Aeroplanes? I think not!

http://en.wikipedia.org/wiki/Richard_Pearse


Don in NZ.

Anonymous Rob said...

They are a bloody big country.
A company in the US can easily sell to the entire US and so grow and become a world power.
Something made in France (for example) will have free access to France, but have trouble selling to the rest of Europe because of different countries import laws and tax so won't be able to grow as fast.

Chris said...

IMO, a combination of can-do culture, generous laws on bankruptcy and low taxes.

1: America was (generally) settled by people who decided 'there has to be a better way to do things' and who had the gumption to move half a world away to achieve that.

2: Thanks to how American bankruptcy and homesteading laws work it's easy to get a new start in America. Unlike in most of Europe a business that fails won't destroy your life entirely; you can just walk away from the wreckage and try again. This encourages people who have 'better mousetrap' ideas to give it a go.

3: Unlike a lot of European countries America low taxes and a general attitude that you should keep what you earn. That in itself is a massive incentive to work. The wisest Americans often decide to plough their fortunes back into the country that made them rich (eg: Carnegie, Buffett, Gates).

Add to that the sheer size and variety of the American internal market (as AnonyRob said above)...

Ben said...

Yes to size, yes to low taxes. Add to the above:


* They speak English, so they can easily take advantage of advances in knowledge from across the world, scientific, technical, as well as political.

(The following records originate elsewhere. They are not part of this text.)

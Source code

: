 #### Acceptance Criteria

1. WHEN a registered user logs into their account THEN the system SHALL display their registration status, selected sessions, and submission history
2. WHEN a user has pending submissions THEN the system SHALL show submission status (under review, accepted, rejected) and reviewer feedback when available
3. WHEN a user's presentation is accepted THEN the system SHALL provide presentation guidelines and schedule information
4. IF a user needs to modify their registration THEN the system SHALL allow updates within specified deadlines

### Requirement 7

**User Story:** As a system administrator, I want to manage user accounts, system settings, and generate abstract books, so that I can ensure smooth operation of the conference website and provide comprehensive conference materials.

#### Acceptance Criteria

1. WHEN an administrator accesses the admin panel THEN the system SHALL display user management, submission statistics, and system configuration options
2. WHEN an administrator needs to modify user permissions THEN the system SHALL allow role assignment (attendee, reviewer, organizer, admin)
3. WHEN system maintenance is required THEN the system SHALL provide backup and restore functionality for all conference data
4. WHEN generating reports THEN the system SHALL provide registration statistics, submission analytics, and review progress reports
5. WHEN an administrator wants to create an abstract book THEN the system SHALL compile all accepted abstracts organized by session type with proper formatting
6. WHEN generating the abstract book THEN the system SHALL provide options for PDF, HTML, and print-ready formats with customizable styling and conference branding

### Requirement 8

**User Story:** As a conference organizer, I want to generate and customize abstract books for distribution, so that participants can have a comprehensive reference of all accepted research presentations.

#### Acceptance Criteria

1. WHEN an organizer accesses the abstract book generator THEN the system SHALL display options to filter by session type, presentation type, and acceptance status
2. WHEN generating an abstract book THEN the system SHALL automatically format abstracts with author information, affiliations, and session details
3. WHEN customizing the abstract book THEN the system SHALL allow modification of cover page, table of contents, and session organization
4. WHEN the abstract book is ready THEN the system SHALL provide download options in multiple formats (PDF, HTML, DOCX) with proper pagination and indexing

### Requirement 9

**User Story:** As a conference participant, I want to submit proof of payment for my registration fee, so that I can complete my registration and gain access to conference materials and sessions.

* The are friendly to talented incomers. It takes 3 years to become an American. So good people from around the world gravitate to America. Lots of people go there to work and never leave.

Kimpatsu said...

Ben, it's 5 years, not 3.

Dafydd said...

There is one other reason - They are cohesive . The vast majority of citizens , White , Black , Asian , Oriental . Christian , Muslim , Hindi . Spanish , English , Chinese , German speaking . All consider themselves to be - American

Tom Paine said...

Capitalism. Capitalism unconstrained (except for rules against force and fraud) for most of the nation's history. Capitalism still far less constrained than in the socialist European welfare states. The ratchet effect which locks in incremental socialist reforms will remove this advantage in time.

Lucinda said...

I think one advantage we have is that despite the left's relentless efforts to generate class envy and hatred, it's not really a feature of American culture. Most mega-rich people here made their own money rather than inherited it, and the relatively few inherited fortunes rarely go back more than a generation or two. Americans of modest means generally don't have hostility to rich people. I guess it's because we have the feeling (realistic or not) that anyone can, with a lot of work and some luck, become rich. There are enough "rags to riches" stories, especially with immigrants, that it seems likely. Also, as previous posters have mentioned, the country is enormous. If you don't like conditions in one part of the U.S., you can always move to some place warmer-colder-more-urban-more rural-less expensive-more liberal-more conservative-more of whatever kind of people you prefer, so you don't feel "trapped".

Anonymous said...

"What is it about the United States that gives them the ability to generate talent and success in any new field?"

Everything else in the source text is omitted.